Open Access
Klimek, Shawn Daniel
Graduate Program:
Doctor of Philosophy
Document Type:
Date of Defense:
May 10, 2004
Committee Members:
  • Mark John Roberts, Committee Chair
  • Jon Paul Nelson, Committee Member
  • James R. Tybout, Committee Member
  • Spiro E Stefanou, Committee Member
  • regional markets
  • firm heterogeneity
  • exit
  • sunk costs
The gradual development of establishment and firm-level micro data has lead to a large body of empirical work in industrial organization. This dissertation extends this work by incorporating firm and market heterogeneity into the empirical analysis. Using the Census of Manufactures, we construct new datasets based on regional markets for a subset of manufacturing industries that offer some advantages over previous data sources. Our resulting measures of firm experience take into account both industry and geographic dimensions, and regional variation in cost and demand conditions more accurately controls for market level heterogeneity. Chapter two estimates two empirical models of plant exit from an industry. Using data from seven regional manufacturing industries, we find that characteristics of the plant at the time of entry affect the decision of the plant to exit, even after controlling for differences in plant, firm, and market characteristics.

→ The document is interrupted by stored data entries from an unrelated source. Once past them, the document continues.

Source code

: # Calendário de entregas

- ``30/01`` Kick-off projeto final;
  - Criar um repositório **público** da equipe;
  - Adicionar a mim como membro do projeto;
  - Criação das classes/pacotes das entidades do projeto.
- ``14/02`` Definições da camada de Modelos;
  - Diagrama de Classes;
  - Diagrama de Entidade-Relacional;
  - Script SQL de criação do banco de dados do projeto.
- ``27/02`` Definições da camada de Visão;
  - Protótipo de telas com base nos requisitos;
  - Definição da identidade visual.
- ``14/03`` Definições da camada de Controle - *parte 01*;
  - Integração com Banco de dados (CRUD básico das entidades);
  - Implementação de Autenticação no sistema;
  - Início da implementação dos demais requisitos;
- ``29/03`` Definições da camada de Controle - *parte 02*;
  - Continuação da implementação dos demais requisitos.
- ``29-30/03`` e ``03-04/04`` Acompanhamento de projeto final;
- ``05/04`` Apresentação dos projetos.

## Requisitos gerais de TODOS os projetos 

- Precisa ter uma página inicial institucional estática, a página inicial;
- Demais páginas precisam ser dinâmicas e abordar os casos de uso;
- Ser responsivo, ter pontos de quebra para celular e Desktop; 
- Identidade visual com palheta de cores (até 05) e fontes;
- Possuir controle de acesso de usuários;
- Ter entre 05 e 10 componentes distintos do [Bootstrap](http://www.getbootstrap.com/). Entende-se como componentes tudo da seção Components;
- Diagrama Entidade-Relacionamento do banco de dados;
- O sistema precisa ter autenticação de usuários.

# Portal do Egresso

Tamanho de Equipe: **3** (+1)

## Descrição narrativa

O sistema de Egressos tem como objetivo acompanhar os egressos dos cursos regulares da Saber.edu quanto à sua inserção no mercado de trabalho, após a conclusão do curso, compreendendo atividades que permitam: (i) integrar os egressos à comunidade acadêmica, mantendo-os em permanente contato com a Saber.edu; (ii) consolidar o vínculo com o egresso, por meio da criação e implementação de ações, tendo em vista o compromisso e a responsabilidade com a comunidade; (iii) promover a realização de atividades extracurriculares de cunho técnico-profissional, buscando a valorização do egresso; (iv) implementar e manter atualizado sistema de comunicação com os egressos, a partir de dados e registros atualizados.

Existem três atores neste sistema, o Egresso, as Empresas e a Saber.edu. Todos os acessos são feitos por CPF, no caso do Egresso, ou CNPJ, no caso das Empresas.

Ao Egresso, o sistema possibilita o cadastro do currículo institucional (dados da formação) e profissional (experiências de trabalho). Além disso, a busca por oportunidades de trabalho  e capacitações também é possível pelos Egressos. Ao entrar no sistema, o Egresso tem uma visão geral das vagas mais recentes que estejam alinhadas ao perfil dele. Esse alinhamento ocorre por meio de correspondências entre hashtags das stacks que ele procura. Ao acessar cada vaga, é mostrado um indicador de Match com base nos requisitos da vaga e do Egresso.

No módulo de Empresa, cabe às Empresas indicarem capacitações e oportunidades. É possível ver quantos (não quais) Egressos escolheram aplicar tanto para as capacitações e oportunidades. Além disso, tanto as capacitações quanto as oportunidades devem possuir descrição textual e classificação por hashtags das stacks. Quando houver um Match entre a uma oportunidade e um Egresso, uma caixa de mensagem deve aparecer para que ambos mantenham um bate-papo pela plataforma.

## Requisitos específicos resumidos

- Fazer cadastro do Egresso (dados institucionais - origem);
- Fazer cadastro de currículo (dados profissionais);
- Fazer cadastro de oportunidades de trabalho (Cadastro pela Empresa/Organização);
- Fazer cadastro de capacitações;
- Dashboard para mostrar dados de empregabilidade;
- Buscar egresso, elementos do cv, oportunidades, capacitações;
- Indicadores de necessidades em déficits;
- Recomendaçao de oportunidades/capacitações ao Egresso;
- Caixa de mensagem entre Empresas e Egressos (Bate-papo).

The second empirical model allows different methods of exit from the industry. The findings suggest that experience at the time of entry not only affects the exit decision, but it also helps to determine the method of exit. Chapter three examines the micro-level dynamics of the oil equipment industry during the period surrounding the rise in oil prices during the late 1970’s and early 1980’s. While industry output is virtually the same before and after the demand shock, the structure of the industry at the micro-level is quite different. According to our findings, large numbers of small producers enter the market during the boom period but persist in the industry during the contractionary period. Industry output becomes concentrated at large, relatively efficient producers. However, these micro-level changes have little effect on overall industry productivity. Chapter four develops a model of participation in geographic markets and estimates the model using a random effects probit model for multi-unit firms in three regional food industries. The estimation controls for initial conditions, market factors, and observable firm characteristics. We find that sunk costs are an important factor in the decision of a firm to participate in a market, and these costs vary by the prior industry and geographic experience of the firm.